Gerry Hadden/The World
Back in the day, computers took up entire rooms, using punch-card technology to do basic math.
Today, your typical smartphone would run circles around those dinosaurs. But room-sized computers have not gone away — they have just increased their computing power exponentially. And various countries now host what are simply referred to as supercomputers.
But it can be difficult to wrap our heads around just how fast these things are and what exactly they can do.
Barcelona’s supercomputer is called MareNostrum —which means “our sea” in Latin, what the Romans used to call the Mediterranean Sea — and it’s about to get a massive upgrade.
In the dimly lit supercomputer’s refrigerated glass chamber, the machine noises do kind of sound like the sea.
The chamber is about the size of a basketball court. And there are rows upon rows of processors stacked on black shelves, their green lights blinking. More than 4,000 cables connect them together, forming a kind of hive mind.
“If you have a thousand chips working on the same problem, they’ll solve it a thousand times faster.”
“This allows them to exchange information very quickly,” said Mateo Valero, the director of the Barcelona Supercomputing Center. “The strength is in their unity. If you have a thousand chips working on the same problem, they’ll solve it a thousand times faster.”

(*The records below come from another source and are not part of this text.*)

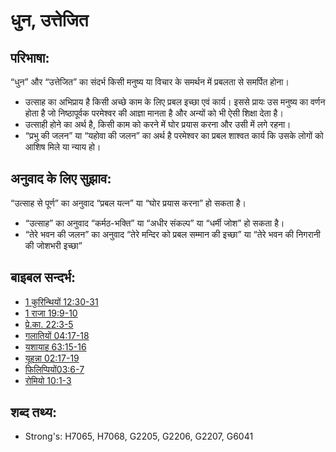 # धुन, उत्तेजित #

## परिभाषा: ##

“धुन” और “उत्तेजित” का संदर्भ किसी मनुष्य या विचार के समर्थन में प्रबलता से समर्पित होना।

* उत्साह का अभिप्राय है किसी अच्छे काम के लिए प्रबल इच्छा एवं कार्य। इससे प्रायः उस मनुष्य का वर्णन होता है जो निष्ठापूर्वक परमेश्वर की आज्ञा मानता है और अन्यों को भी ऐसी शिक्षा देता है।
* उत्साही होने का अर्थ है, किसी काम को करने में घोर प्रयास करना और उसी में लगे रहना। 
* “प्रभु की जलन” या “यहोवा की जलन” का अर्थ है परमेश्वर का प्रबल शाश्वत कार्य कि उसके लोगों को आशिष मिले या न्याय हो।

## अनुवाद के लिए सुझाव: ##

“उत्साह से पूर्ण” का अनुवाद “प्रबल यत्न” या “घोर प्रयास करना” हो सकता है।

* “उत्साह” का अनुवाद “कर्मठ-भक्ति” या “अधीर संकल्प” या “धर्मी जोश” हो सकता है।
* “तेरे भवन की जलन” का अनुवाद “तेरे मन्दिर को प्रबल सम्मान की इच्छा” या “तेरे भवन की निगरानी की जोशभरी इच्छा”

## बाइबल सन्दर्भ: ##

* [1 कुरिन्थियों 12:30-31](rc://hi/tn/help/1co/12/30)
* [1 राजा 19:9-10](rc://hi/tn/help/1ki/19/09)
* [प्रे.का. 22:3-5](rc://hi/tn/help/act/22/03)
* [गलातियों 04:17-18](rc://hi/tn/help/gal/04/17)
* [यशायाह 63:15-16](rc://hi/tn/help/isa/63/15)
* [यूहन्ना 02:17-19](rc://hi/tn/help/jhn/02/17)
* [फिलिप्पियों03:6-7](rc://hi/tn/help/php/03/06)
* [रोमियो 10:1-3](rc://hi/tn/help/rom/10/01)

## शब्द तथ्य: ##

* Strong's: H7065, H7068, G2205, G2206, G2207, G6041
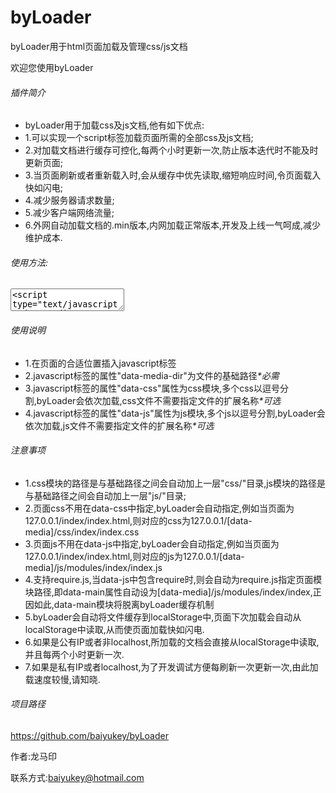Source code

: # byLoader
byLoader用于html页面加载及管理css/js文档

欢迎您使用byLoader

<h6>插件简介</h6>
        <ul>
          <li>byLoader用于加载css及js文档,他有如下优点:</li>
          <li>1.可以实现一个script标签加载页面所需的全部css及js文档;</li>
          <li>2.对加载文档进行缓存可控化,每两个小时更新一次,防止版本迭代时不能及时更新页面;</li>
          <li>3.当页面刷新或者重新载入时,会从缓存中优先读取,缩短响应时间,令页面载入快如闪电;</li>
          <li>4.减少服务器请求数量;</li>
          <li>5.减少客户端网络流量;</li>
          <li>6.外网自动加载文档的.min版本,内网加载正常版本,开发及上线一气呵成,减少维护成本.</li>
        </ul>
        <h6>使用方法:</h6>
        <textarea title="" rows="2" readonly><script type="text/javascript" data-media-dir="/media/user/" data-css="public/global,public/color,other" data-js="libs/jquery-3.1.0,libs/jquery.byAlert" src="/media/user/js/modules/byLoader.min.js"></script></textarea>
        <h6>使用说明</h6>
        <ul>
          <li>1.在页面的合适位置插入javascript标签</li>
          <li>2.javascript标签的属性"data-media-dir"为文件的基础路径<i>*必需</i></li>
          <li>3.javascript标签的属性"data-css"属性为css模块,多个css以逗号分割,byLoader会依次加载,css文件不需要指定文件的扩展名称<i>*可选</i></li>
          <li>4.javascript标签的属性"data-js"属性为js模块,多个js以逗号分割,byLoader会依次加载,js文件不需要指定文件的扩展名称<i>*可选</i></li>
        </ul>
        <h6>注意事项</h6>
        <ul>
          <li>1.css模块的路径是与基础路径之间会自动加上一层"css/"目录,js模块的路径是与基础路径之间会自动加上一层"js/"目录;</li>
          <li>2.页面css不用在data-css中指定,byLoader会自动指定,例如当页面为127.0.0.1/index/index.html,则对应的css为127.0.0.1/[data-media]/css/index/index.css</li>
          <li>3.页面js不用在data-js中指定,byLoader会自动指定,例如当页面为127.0.0.1/index/index.html,则对应的js为127.0.0.1/[data-media]/js/modules/index/index.js</li>
          <li>4.支持require.js,当data-js中包含require时,则会自动为require.js指定页面模块路径,即data-main属性自动设为[data-media]/js/modules/index/index,正因如此,data-main模块将脱离byLoader缓存机制</li>
          <li>5.byLoader会自动将文件缓存到localStorage中,页面下次加载会自动从localStorage中读取,从而使页面加载快如闪电.</li>
          <li>6.如果是公有IP或者非localhost,所加载的文档会直接从localStorage中读取,并且每两个小时更新一次.</li>
          <li>7.如果是私有IP或者localhost,为了开发调试方便每刷新一次更新一次,由此加载速度较慢,请知晓.</li>
        </ul>
        <h6>项目路径</h6>
        <p><a class="gitHub" href="https://github.com/baiyukey/byLoader" target="_blank" title="byLoader在github">https://github.com/baiyukey/byLoader</a></p>
        <p>作者:龙马印</p>
        <p>联系方式:<a class="gitHub" href="mailto:baiyukey@hotmail.com" title="联系龙马印">baiyukey@hotmail.com</a></p>
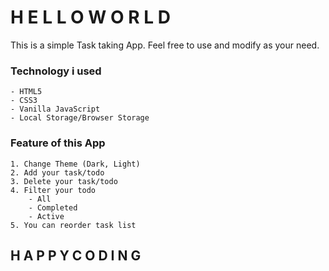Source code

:# H E L L O  W O R L D

This is a simple Task taking App. Feel free to 
use and modify as your need.

### Technology i used
    - HTML5
    - CSS3
    - Vanilla JavaScript
    - Local Storage/Browser Storage

### Feature of this App
    1. Change Theme (Dark, Light)
    2. Add your task/todo
    3. Delete your task/todo
    4. Filter your todo
        - All
        - Completed
        - Active
    5. You can reorder task list

## H A P P Y  C O D I N G


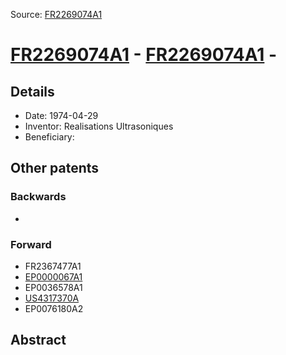 Source: [FR2269074A1](https://patents.google.com/patent/FR2269074A1)

# [FR2269074A1](FR2269074A1.md) - [FR2269074A1](FR2269074A1.md) -

## Details

* Date: 1974-04-29
* Inventor: Realisations Ultrasoniques
* Beneficiary: 

## Other patents

### Backwards
 * 
### Forward
 * FR2367477A1
 * [EP0000067A1](EP0000067A1.md)
 * EP0036578A1
 * [US4317370A](US4317370A.md)
 * EP0076180A2
## Abstract

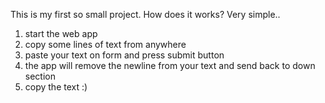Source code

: This is my first so small project.
How does it works?
Very simple..
1. start the web app
2. copy some lines of text from anywhere
3. paste your text on form and press submit button
4. the app will remove the newline from your text and send back to down section
5. copy the text :)
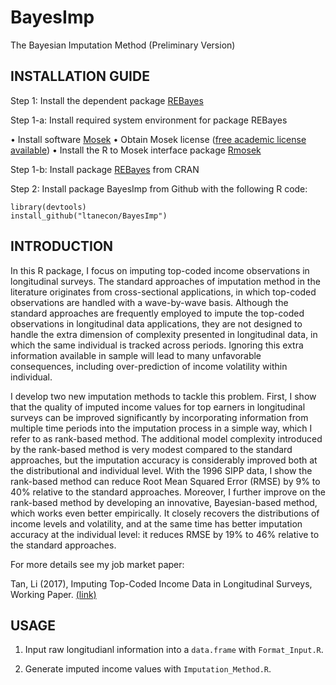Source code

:# BayesImp
The Bayesian Imputation Method (Preliminary Version)

## INSTALLATION GUIDE

Step 1: Install the dependent package [REBayes](https://cran.r-project.org/web/packages/REBayes/index.html)

Step 1-a: Install required system environment for package REBayes

•	Install software [Mosek](https://www.mosek.com/downloads/)
•	Obtain Mosek license ([free academic license available](https://license.mosek.com/academic/)) 
•	Install the R to Mosek interface package [Rmosek](http://rmosek.r-forge.r-project.org/)

Step 1-b: Install package [REBayes](https://cran.r-project.org/web/packages/REBayes/index.html) from CRAN

Step 2: Install package BayesImp from Github with the following R code:

    library(devtools)
    install_github("ltanecon/BayesImp")

## INTRODUCTION

In this R package, I focus on imputing top-coded income observations in longitudinal surveys. The standard approaches of imputation method in the literature originates from cross-sectional applications, in which top-coded observations are handled with a wave-by-wave basis. Although the standard approaches are frequently employed to impute the top-coded observations in longitudinal data applications, they are not designed to handle the extra dimension of complexity presented in longitudinal data, in which the same individual is tracked across periods. Ignoring this extra information available in sample will lead to many unfavorable consequences, including over-prediction of income volatility within individual. 

I develop two new imputation methods to tackle this problem. First, I show that the quality of imputed income values for top earners in longitudinal surveys can be improved significantly by incorporating information from multiple time periods into the imputation process in a simple way, which I refer to as rank-based method. The additional model complexity introduced by the rank-based method is very modest compared to the standard approaches, but the imputation accuracy is considerably improved both at the distributional and individual level. With the 1996 SIPP data, I show the rank-based method can reduce Root Mean Squared Error (RMSE) by 9% to 40% relative to the standard approaches. Moreover, I further improve on the rank-based method by developing an innovative, Bayesian-based method, which works even better empirically. It closely recovers the distributions of income levels and volatility, and at the same time has better imputation accuracy at the individual level: it reduces RMSE by 19% to 46% relative to the standard approaches. 

For more details see my job market paper: 

Tan, Li (2017), Imputing Top-Coded Income Data in Longitudinal Surveys, Working Paper. [(link)](http://litaneconomics.com/Job_Market_Paper.pdf)

## USAGE

1. Input raw longitudianl information into a `data.frame` with `Format_Input.R`.

2. Generate imputed income values with `Imputation_Method.R`.




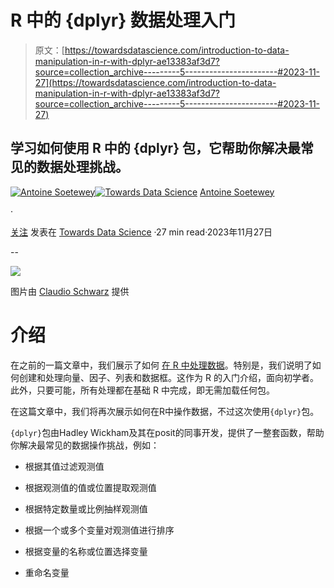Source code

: # R 中的 {dplyr} 数据处理入门

> 原文：[https://towardsdatascience.com/introduction-to-data-manipulation-in-r-with-dplyr-ae13383af3d7?source=collection_archive---------5-----------------------#2023-11-27](https://towardsdatascience.com/introduction-to-data-manipulation-in-r-with-dplyr-ae13383af3d7?source=collection_archive---------5-----------------------#2023-11-27)

## 学习如何使用 R 中的 {dplyr} 包，它帮助你解决最常见的数据处理挑战。

[](https://antoinesoetewey.medium.com/?source=post_page-----ae13383af3d7--------------------------------)[![Antoine Soetewey](../Images/51d7837d18ff15a62cac2343a485e35d.png)](https://antoinesoetewey.medium.com/?source=post_page-----ae13383af3d7--------------------------------)[](https://towardsdatascience.com/?source=post_page-----ae13383af3d7--------------------------------)[![Towards Data Science](../Images/a6ff2676ffcc0c7aad8aaf1d79379785.png)](https://towardsdatascience.com/?source=post_page-----ae13383af3d7--------------------------------) [Antoine Soetewey](https://antoinesoetewey.medium.com/?source=post_page-----ae13383af3d7--------------------------------)

·

[关注](https://medium.com/m/signin?actionUrl=https%3A%2F%2Fmedium.com%2F_%2Fsubscribe%2Fuser%2Fca32a96e6dc7&operation=register&redirect=https%3A%2F%2Ftowardsdatascience.com%2Fintroduction-to-data-manipulation-in-r-with-dplyr-ae13383af3d7&user=Antoine+Soetewey&userId=ca32a96e6dc7&source=post_page-ca32a96e6dc7----ae13383af3d7---------------------post_header-----------) 发表在 [Towards Data Science](https://towardsdatascience.com/?source=post_page-----ae13383af3d7--------------------------------) ·27 min read·2023年11月27日[](https://medium.com/m/signin?actionUrl=https%3A%2F%2Fmedium.com%2F_%2Fvote%2Ftowards-data-science%2Fae13383af3d7&operation=register&redirect=https%3A%2F%2Ftowardsdatascience.com%2Fintroduction-to-data-manipulation-in-r-with-dplyr-ae13383af3d7&user=Antoine+Soetewey&userId=ca32a96e6dc7&source=-----ae13383af3d7---------------------clap_footer-----------)

--

[](https://medium.com/m/signin?actionUrl=https%3A%2F%2Fmedium.com%2F_%2Fbookmark%2Fp%2Fae13383af3d7&operation=register&redirect=https%3A%2F%2Ftowardsdatascience.com%2Fintroduction-to-data-manipulation-in-r-with-dplyr-ae13383af3d7&source=-----ae13383af3d7---------------------bookmark_footer-----------)![](../Images/34f6144f88eb797315f364b70afbc1de.png)

图片由 [Claudio Schwarz](https://unsplash.com/@purzlbaum?utm_source=medium&utm_medium=referral) 提供

# 介绍

在之前的一篇文章中，我们展示了如何 [在 R 中处理数据](https://statsandr.com/blog/data-manipulation-in-r/)。特别是，我们说明了如何创建和处理向量、因子、列表和数据框。这作为 R 的入门介绍，面向初学者。此外，只要可能，所有处理都在基础 R 中完成，即无需加载任何包。

在这篇文章中，我们将再次展示如何在R中操作数据，不过这次使用`{dplyr}`包。

`{dplyr}`包由Hadley Wickham及其在posit的同事开发，提供了一整套函数，帮助你解决最常见的数据操作挑战，例如：

+   根据其值过滤观测值

+   根据观测值的值或位置提取观测值

+   根据特定数量或比例抽样观测值

+   根据一个或多个变量对观测值进行排序

+   根据变量的名称或位置选择变量

+   重命名变量
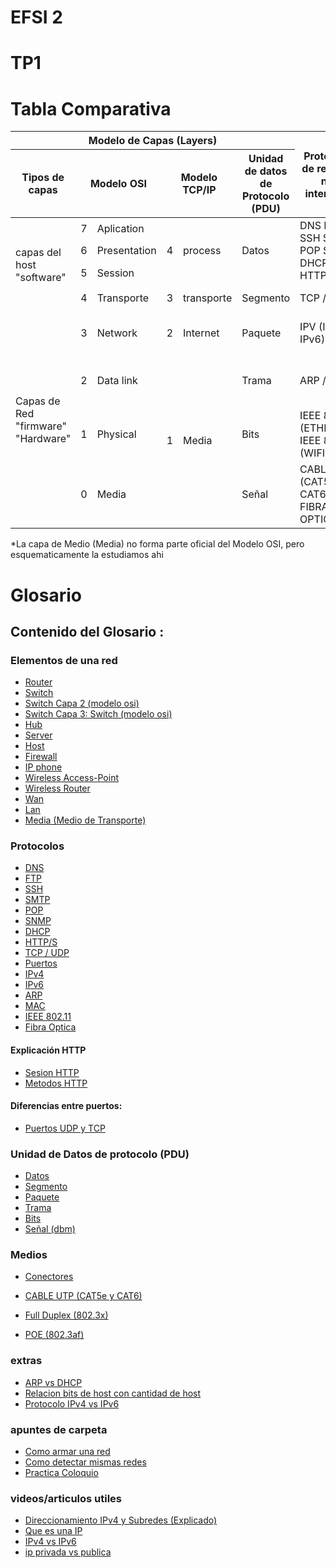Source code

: # EFSI 2

# TP1

# Tabla Comparativa

<table class="tg">
<colgroup>
<col style="width: 105px">
<col style="width: 25px">
<col style="width: 90px">
<col style="width: 26px">
<col style="width: 79px">
<col style="width: 134px">
<col style="width: 185px">
<col style="width: 167px">
<col style="width: 223px">
</colgroup>
<thead>
  <tr>
    <th class="tg-baqh" colspan="6">Modelo de Capas (Layers)</th>
    <th class="tg-baqh" rowspan="2">Protocolos de red (que nos interesan)</th>
    <th class="tg-baqh" rowspan="2">Caracteristica principal</th>
    <th class="tg-0lax" rowspan="2">Dispositivo de conexion de red</th>
  </tr>
  <tr>
    <th class="tg-baqh">Tipos de capas</th>
    <th class="tg-baqh" colspan="2">Modelo OSI</th>
    <th class="tg-baqh" colspan="2">Modelo TCP/IP</th>
    <th class="tg-baqh">Unidad de datos de Protocolo (PDU)</th>
  </tr>
</thead>
<tbody>
  <tr>
    <td class="tg-baqh" rowspan="4">capas del host <br>"software"</td>
    <td class="tg-baqh">7</td>
    <td class="tg-baqh">Aplication</td>
    <td class="tg-baqh" rowspan="3">4</td>
    <td class="tg-baqh" rowspan="3">process</td>
    <td class="tg-baqh" rowspan="3">Datos</td>
    <td class="tg-baqh" rowspan="3">DNS FTP SSH SMTP POP SNMP DHCP HTTP/S</td>
    <td class="tg-baqh" rowspan="3">Aplicaciones</td>
    <td class="tg-baqh" rowspan="4">Aplicaciones // Arquiectura cliente-servidor</td>
  </tr>
  <tr>
    <td class="tg-baqh">6</td>
    <td class="tg-baqh">Presentation</td>
  </tr>
  <tr>
    <td class="tg-baqh">5</td>
    <td class="tg-baqh">Session</td>
  </tr>
  <tr>
    <td class="tg-baqh">4</td>
    <td class="tg-baqh">Transporte</td>
    <td class="tg-baqh">3</td>
    <td class="tg-baqh">transporte</td>
    <td class="tg-baqh">Segmento</td>
    <td class="tg-baqh">TCP / UDP</td>
    <td class="tg-baqh">Puertos / Sockets</td>
  </tr>
  <tr>
    <td class="tg-baqh" rowspan="4">Capas de Red<br>"firmware"<br>"Hardware"</td>
    <td class="tg-baqh">3</td>
    <td class="tg-baqh">Network</td>
    <td class="tg-baqh">2</td>
    <td class="tg-baqh">Internet</td>
    <td class="tg-baqh">Paquete</td>
    <td class="tg-baqh">IPV (Ipv4 y IPv6)</td>
    <td class="tg-baqh">Direccion IP</td>
    <td class="tg-baqh">Router / Switch capa 3</td>
  </tr>
  <tr>
    <td class="tg-baqh">2</td>
    <td class="tg-baqh">Data link</td>
    <td class="tg-baqh" rowspan="3">1</td>
    <td class="tg-baqh" rowspan="3">Media</td>
    <td class="tg-baqh">Trama</td>
    <td class="tg-baqh">ARP / MAC</td>
    <td class="tg-baqh">MAC adress</td>
    <td class="tg-baqh">Switch // LAN / WLAN / VLAN / WAN</td>
  </tr>
  <tr>
    <td class="tg-baqh">1</td>
    <td class="tg-baqh">Physical</td>
    <td class="tg-baqh">Bits</td>
    <td class="tg-baqh">IEEE 802.3 (ETHERNET) IEEE 802.11 (WIFI)</td>
    <td class="tg-baqh" rowspan="2">Puerto de Red / Cable</td>
    <td class="tg-baqh">Hub (no se usa)</td>
  </tr>
  <tr>
    <td class="tg-baqh">0</td>
    <td class="tg-baqh">Media</td>
    <td class="tg-baqh">Señal</td>
    <td class="tg-baqh">CABLE UTP (CAT5e Y CAT6), FIBRA OPTICA</td>
    <td class="tg-baqh">Cable UTP / Fibra / WIFI</td>
  </tr>
</tbody>
</table>

*La capa de Medio (Media) no forma parte oficial del Modelo OSI, pero esquematicamente la estudiamos ahi

# Glosario

## Contenido del Glosario :
### Elementos de una red
  *  [Router](documentos/Router.md) 
  *  [Switch](documentos/Switch.md)
  *  [Switch Capa 2 (modelo osi)](documentos/SwitchCapa2(modeloOsi).md)
  *  [Switch Capa 3: Switch (modelo osi)](documentos/SwitchCapa3(modeloOsi).md)   
  *  [Hub](documentos/Hub.md)
  *  [Server](documentos/Server.md)
  *  [Host](documentos/Host.md)
  *  [Firewall](documentos/Firewall.md) 
  *  [IP phone](documentos/IpPhone.md)
  *  [Wireless Access-Point](documentos/WirelessAccessPoint.md)
  *  [Wireless Router](documentos/WirelessRouter.md)
  *  [Wan](documentos/WAN.md)   
  *  [Lan](documentos/Lan.md)
  *  [Media (Medio de Transporte)](documentos/Media.md)
  
### Protocolos
  *  [DNS](documentos/DNS.md)
  *  [FTP](documentos/FTP.md)
  *  [SSH](documentos/SSH.md)
  *  [SMTP](documentos/SMTP.md)
  *  [POP](documentos/POP.md)
  *  [SNMP](documentos/SNMP.md)
  *  [DHCP](documentos/DHCP.md)
  *  [HTTP/S](documentos/httpS.md)
  *  [TCP / UDP](documentos/TCPUDP.md)
  *  [Puertos](documentos/puertos.md)
  *  [IPv4](documentos/ipv4.md)
  *  [IPv6](documentos/ipv6.md) 
  *  [ARP](documentos/ARP.md)
  *  [MAC](documentos/MAC.md) 
  *  [IEEE 802.11](documentos/wifi.md)
  *  [Fibra Optica](documentos/fibraoptica.md)
  
#### Explicación HTTP

  * [Sesion HTTP](explicaciónHTTP.md)
  * [Metodos HTTP](metodosHTTP.md)
  
#### Diferencias entre puertos:
  * [Puertos UDP y TCP](diferenciasUDPTCP.md)

### Unidad de Datos de protocolo (PDU)
  * [Datos](documentos/Datos.md)
  * [Segmento](documentos/Segmento.md)
  * [Paquete](documentos/Paquete.md)
  * [Trama](documentos/Trama.md)
  * [Bits](documentos/Bits.md)
  * [Señal (dbm)](documentos/Señal.md)

  
###   Medios
  * [Conectores](documentos/conectores.md)
    
  * [CABLE UTP (CAT5e y CAT6)](documentos/cableutp.md)
    
  * [Full Duplex (802.3x)](documentos/fullduplex.md)
   
  * [POE (802.3af)](documentos/poe.md)

### extras
  * [ARP vs DHCP](documentos/ARPVSDHCP.md)
  * [Relacion bits de host con cantidad de host](documentos/BitsHost.md)
  * [Protocolo IPv4 vs IPv6](documentos/IPv46.md)

### apuntes de carpeta
  * [Como armar una red](documentos/Comoarmarunared.md)
  * [Como detectar mismas redes](documentos/DetectarmismasRedes.md)
  * [Practica Coloquio](documentos/PracticaColoquio.md)

### videos/articulos utiles
  * [Direccionamiento IPv4 y Subredes (Explicado)](https://youtu.be/SHbBso63X38)
  * [Que es una IP](https://youtu.be/YSVo21r3wBg)
  * [IPv4 vs IPv6](https://blog.hidemyass.com/es/ipv4-ipv6-whats-the-difference)
  * [ip privada vs publica](https://youtu.be/pcYIsXtq3ZM)
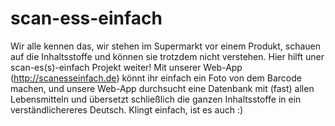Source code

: # scan-ess-einfach
Wir alle kennen das, wir stehen im Supermarkt vor einem Produkt, schauen auf die Inhaltsstoffe und können sie trotzdem nicht verstehen. Hier hilft uner scan-es(s)-einfach Projekt weiter! Mit unserer Web-App (http://scanesseinfach.de) könnt ihr einfach ein Foto von dem Barcode machen, und unsere Web-App durchsucht eine Datenbank mit (fast) allen Lebensmitteln und übersetzt schließlich die ganzen Inhaltsstoffe in ein verständlichereres Deutsch. Klingt einfach, ist es auch :)
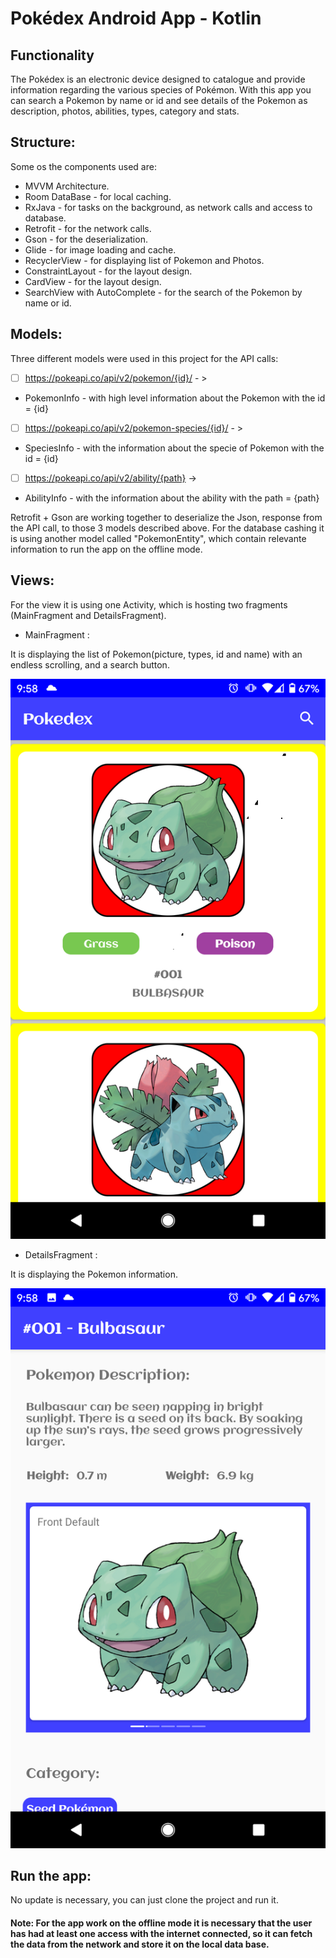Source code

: # Pokédex Android App - Kotlin

## Functionality

The Pokédex is an electronic device designed to catalogue and provide information regarding the various species of Pokémon.
With this app you can search a Pokemon by name or id and see details of the Pokemon as description, photos, abilities, types, category and stats.

## Structure:
Some os the components used are:

- MVVM Architecture.
- Room DataBase - for local caching.
- RxJava - for tasks on the background, as network calls and access to database.
- Retrofit - for the network calls.
- Gson - for the deserialization.
- Glide - for image loading and cache.
- RecyclerView - for displaying list of Pokemon and Photos.
- ConstraintLayout - for the layout design.
- CardView - for the layout design.
- SearchView with AutoComplete - for the search of the Pokemon by name or id.


## Models:
Three different models were used in this project for the API calls:

- [ ] https://pokeapi.co/api/v2/pokemon/{id}/ - >
- PokemonInfo - with high level information about the Pokemon with the id = {id}

- [ ] https://pokeapi.co/api/v2/pokemon-species/{id}/ - >
- SpeciesInfo - with the information about the specie of Pokemon with the id = {id}

- [ ] https://pokeapi.co/api/v2/ability/{path} ->
- AbilityInfo - with the information about the ability with the path = {path}

Retrofit + Gson are working together to deserialize the Json, response from the API call, to those 3 models described above.
For the database cashing it is using another model called "PokemonEntity", which contain relevante information to run the app on the offline mode.

## Views:
For the view it is using one Activity, which is hosting two fragments (MainFragment and DetailsFragment).
- MainFragment : 

It is displaying the list of Pokemon(picture, types, id and name) with an endless scrolling, and a search button.


![alt text](https://github.com/kiviabrito/Pokedex/blob/master/Screenshot_MainFragment.png) 

- DetailsFragment :

It is displaying the Pokemon information.


![alt text](https://github.com/kiviabrito/Pokedex/blob/master/Screenshot_DetailsFragment.png) 

## Run the app:

No update is necessary, you can just clone the project and run it.
#### Note: For the app work on the offline mode it is necessary that the user has had at least one access with the internet connected, so it can fetch the data from the network and store it on the local data base.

But really, how fast is fast?
Valero gave a real-world analogy, starting with a joke: “As we say in Spanish, ‘What we have here are all the ingredients to make a great paella.’”
He said that in a few months, the MareNostrum 4 will be replaced by the 5 — a single-digit leap in name only.
“What I mean is, the MareNostrum 5 will be able to compute in one hour what the 4 needed an entire year to complete.”
To put it into human terms, he said, imagine a race. The collective brains of all humanity against the MareNostrum 5. The supercomputer gives humans a thousand-year head start on some calculations. And the mighty 5 would catch up humans in about a second.
Gerry Hadden/The World
But why do we even need these supercomputers? They cost hundreds of millions of dollars to build, and millions more to maintain and keep cool. And the electricity the MareNostrum uses could light about 8,000 homes.
Valero has a simple answer: It’s worth it. Because supercomputers can solve the world’s energy problems — and many others — light years before human brain power ever could.
In fact, right now, there are some 800 people using the MareNostrum in-house, and thousands globally, harnessing its speed to model global warming, develop new vaccines and map the seafloor in unprecedented detail.
Atmospheric scientist Oriol Jorba uses the supercomputer to predict air pollution a week in advance that he shares with Barcelona officials, which they then use to create alerts.
“For people with asthma or health issues, this is relevant information,” he said. “We can also predict dust storms, so that airports can adjust flights.”
Jorba said the combination of traditional scientists collecting data in the field and the MareNostrum crunching it gets help to people faster.
“That’s what motivates us,” he said. “Ultimately, we can save lives.”
Just down the hall, cancer researcher Salvador Capella is on the same mission. He’s running a global children’s cancer project, amassing staggering amounts of data, then unleashing the MareNostrum onto them.
“Because when you have cancer,” he said, “you have many things happening at the same time. So, some of them are of genetic origins and others are from environmental [ones]. So, we need to say, ‘Well, what is common to all of them?’And then try to understand whether that’s the cause of a specific cancer.”
Capella said the MareNostrum can detect subtle patterns in hours, patterns that could give clues toward treatments. The same work would take humans years to complete.
Gerry Hadden/The World
There are currently five supercomputers in Europe. They’re interconnected, which makes them run even faster. It boggles the mind, and, for some, provokes some age-old questions. Will these things actually start to develop self-awareness? Will they be alive?
Supercomputers, Varelo at the Supercomputing Center said, will never be more than a tool in the hands of us humans. Albeit a tool that surpasses our own computational capacities. Returning to his food analogy, Valero said that if the supercomputer is, in fact, a paella, humanity’s collective brain is just an olive.